Not sure how your weekend went, but mine was great until I received a text message from a guest in my home requesting I take down a photo. Not sure where you stand on this subject and know it is touchy so here goes. This particular individual is looking to rewrite history by removing, at any cost,any reference to the past.
I have had some tough relationships in the past, been divorced etc. and worked hard to get through the pain....anger, grief, sadness....and come to grips that though the relationship did not last, there are lessons (and 2 beautiful children) that I only could have learned that way. Trying to rewrite the past won't work. You cannot erase it. It happened. Take the lessons and learn, moving forward to hopefully not make those same mistakes again.

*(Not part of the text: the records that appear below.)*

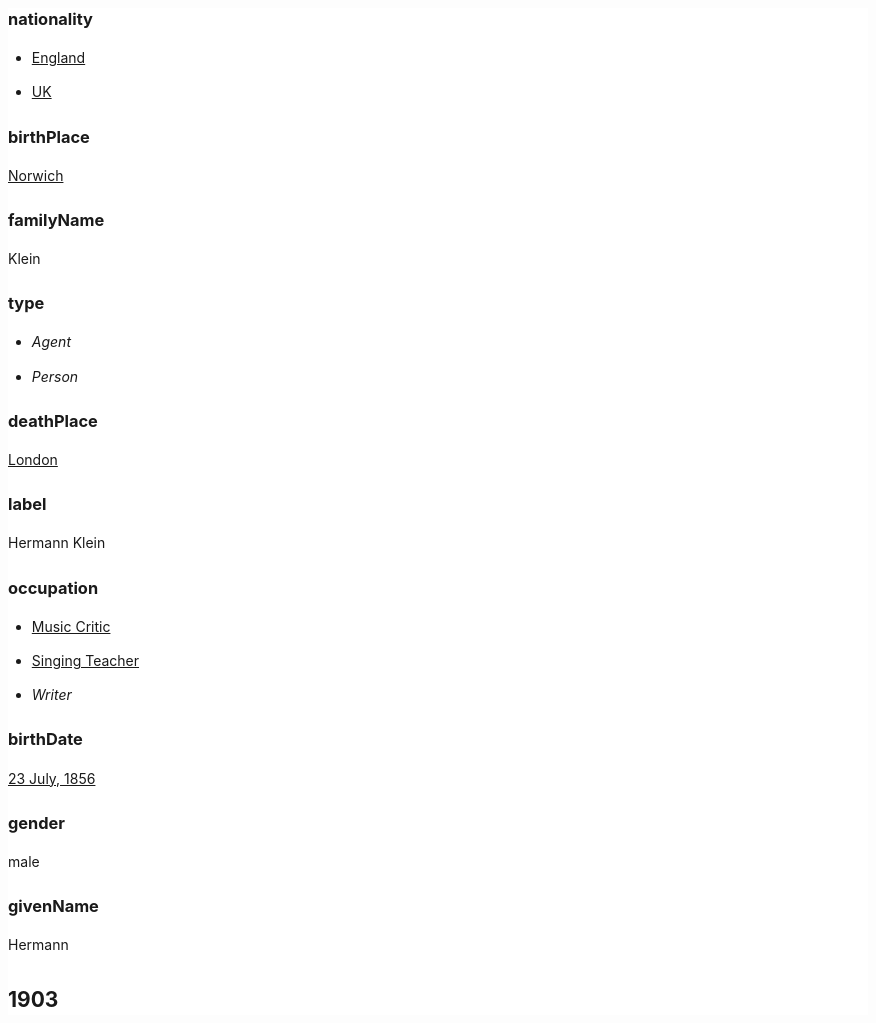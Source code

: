 ### nationality

 - [England](#England)

 - [UK](#UK)

### birthPlace


[Norwich](#Norwich)

### familyName


Klein

### type

 - *Agent*

 - *Person*

### deathPlace


[London](#London)

### label


Hermann Klein

### occupation

 - [Music Critic](#Music-Critic)

 - [Singing Teacher](#Singing-Teacher)

 - *Writer*

### birthDate


[23 July, 1856](#23-July-1856)

### gender


male

### givenName


Hermann

## 1903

I can say that while I am not grateful in the 'thank God I married him, had to fight for custody and my kids no longer see their dad' excited kind of way. It's grateful in the manner that the universe only gives you what you can handle to teach you lessons and make you stronger, type of grateful. The question I ask the history re-writer is why can't you face the past and grow from it instead of asking the rest of the world to live your new interpretation?
I guess I must be completely intimidating and unapproachable. I know that I have a strong presence and am not afraid to express myself or make decisions that others may not make, instead of cowering in a corner, letting others make my decisions for me or even speak for me. Another question I have for you is why can't you just talk to me? Am I really that awful? Do you not know how much it hurts to be left out?
While I love technology, there is clearly a time for conversation. This would have been it.
A text message doesn't cut it. I can not tell you that it would change what was in place, but I can say I would have been happy to listen (and happy that there was an opportunity for conversation instead of incessant texting where words have been said that cannot be taken back).
How does all this apply to leadership, you ask? Personal leadership is critical to everyone's ability to build community, grow organizations and develop into an evolving society ( hope that's not too redundant). Personal leadership is about seeing all sides and making uncomfortable decisions. Personal leadership is about holding emotions in check, or giving weight to them when you need to. Personal leadership is about using your voice when needed. Personal leadership is about knowing when to walk away.
Wish I could say 'April Fool'! but can't. Instead I am just feeling like one for trusting that things were moving in a new direction with this always turbulent relationship. I was contemplating removing this guest from my contacts. Then I decided that that action would be out of anger, not allowing myself the space to heal the hurt I currently feel. While this roller coaster of relationship spirals into a continuing vortex of the unknown, I can say that , I will stick to my values and attempt to protect my heart while running into them now and again.
2 comments:
I'm just curious, as you did not mention in your blog, how did you respond to the text? Did you go talk to this "guest"? Did you text back? It just seems ironic that you write a blog unhappy that someone used texting as a tool but don't talk about how you resolved this with this person. Other than you decided to not delete them from your contacts list...
Good catch - guess I was so caught up in getting it out that I didn't get further than that. I did respond to the text thanking them for sharing their feelings and left it at that....while the following text was not very polite, I requested that they stop texting. Thinking about this whole thing more, I know that when I have calmed down and see them again, there may be an opportunity for discussion - will take it if it arises.